**Exercise description:**
Transcribe, word for word and without additions, each line below from the one containing "- [faker](https://github.com/faker-ruby/faker)" through the one containing "- [greenlight](https://github.com/bigbluebutton/greenlight)", both ends included.

-=-=-

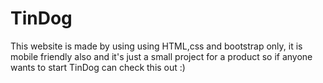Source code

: # TinDog
This website is made by using using HTML,css and bootstrap only, it is mobile friendly also and it's just a small project for a product so if anyone wants to start TinDog can check this out :)

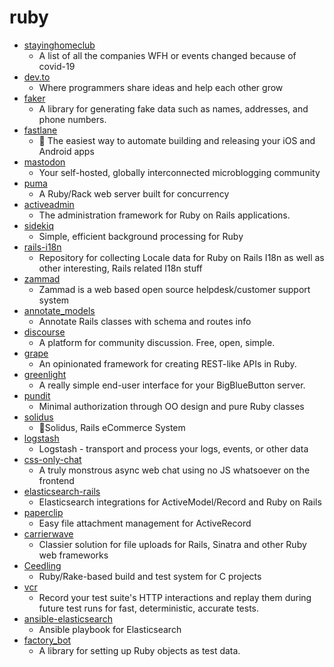 # ruby
- [stayinghomeclub](https://github.com/phildini/stayinghomeclub)
  - A list of all the companies WFH or events changed because of covid-19
- [dev.to](https://github.com/thepracticaldev/dev.to)
  - Where programmers share ideas and help each other grow
- [faker](https://github.com/faker-ruby/faker)
  - A library for generating fake data such as names, addresses, and phone numbers.
- [fastlane](https://github.com/fastlane/fastlane)
  - 🚀 The easiest way to automate building and releasing your iOS and Android apps
- [mastodon](https://github.com/tootsuite/mastodon)
  - Your self-hosted, globally interconnected microblogging community
- [puma](https://github.com/puma/puma)
  - A Ruby/Rack web server built for concurrency
- [activeadmin](https://github.com/activeadmin/activeadmin)
  - The administration framework for Ruby on Rails applications.
- [sidekiq](https://github.com/mperham/sidekiq)
  - Simple, efficient background processing for Ruby
- [rails-i18n](https://github.com/svenfuchs/rails-i18n)
  - Repository for collecting Locale data for Ruby on Rails I18n as well as other interesting, Rails related I18n stuff
- [zammad](https://github.com/zammad/zammad)
  - Zammad is a web based open source helpdesk/customer support system
- [annotate_models](https://github.com/ctran/annotate_models)
  - Annotate Rails classes with schema and routes info
- [discourse](https://github.com/discourse/discourse)
  - A platform for community discussion. Free, open, simple.
- [grape](https://github.com/ruby-grape/grape)
  - An opinionated framework for creating REST-like APIs in Ruby.
- [greenlight](https://github.com/bigbluebutton/greenlight)
  - A really simple end-user interface for your BigBlueButton server.
- [pundit](https://github.com/varvet/pundit)
  - Minimal authorization through OO design and pure Ruby classes
- [solidus](https://github.com/solidusio/solidus)
  - 🛒Solidus, Rails eCommerce System
- [logstash](https://github.com/elastic/logstash)
  - Logstash - transport and process your logs, events, or other data
- [css-only-chat](https://github.com/kkuchta/css-only-chat)
  - A truly monstrous async web chat using no JS whatsoever on the frontend
- [elasticsearch-rails](https://github.com/elastic/elasticsearch-rails)
  - Elasticsearch integrations for ActiveModel/Record and Ruby on Rails
- [paperclip](https://github.com/thoughtbot/paperclip)
  - Easy file attachment management for ActiveRecord
- [carrierwave](https://github.com/carrierwaveuploader/carrierwave)
  - Classier solution for file uploads for Rails, Sinatra and other Ruby web frameworks
- [Ceedling](https://github.com/ThrowTheSwitch/Ceedling)
  - Ruby/Rake-based build and test system for C projects
- [vcr](https://github.com/vcr/vcr)
  - Record your test suite's HTTP interactions and replay them during future test runs for fast, deterministic, accurate tests.
- [ansible-elasticsearch](https://github.com/elastic/ansible-elasticsearch)
  - Ansible playbook for Elasticsearch
- [factory_bot](https://github.com/thoughtbot/factory_bot)
  - A library for setting up Ruby objects as test data.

-=-=-

**Result of the task:**
- [faker](https://github.com/faker-ruby/faker)
  - A library for generating fake data such as names, addresses, and phone numbers.
- [fastlane](https://github.com/fastlane/fastlane)
  - 🚀 The easiest way to automate building and releasing your iOS and Android apps
- [mastodon](https://github.com/tootsuite/mastodon)
  - Your self-hosted, globally interconnected microblogging community
- [puma](https://github.com/puma/puma)
  - A Ruby/Rack web server built for concurrency
- [activeadmin](https://github.com/activeadmin/activeadmin)
  - The administration framework for Ruby on Rails applications.
- [sidekiq](https://github.com/mperham/sidekiq)
  - Simple, efficient background processing for Ruby
- [rails-i18n](https://github.com/svenfuchs/rails-i18n)
  - Repository for collecting Locale data for Ruby on Rails I18n as well as other interesting, Rails related I18n stuff
- [zammad](https://github.com/zammad/zammad)
  - Zammad is a web based open source helpdesk/customer support system
- [annotate_models](https://github.com/ctran/annotate_models)
  - Annotate Rails classes with schema and routes info
- [discourse](https://github.com/discourse/discourse)
  - A platform for community discussion. Free, open, simple.
- [grape](https://github.com/ruby-grape/grape)
  - An opinionated framework for creating REST-like APIs in Ruby.
- [greenlight](https://github.com/bigbluebutton/greenlight)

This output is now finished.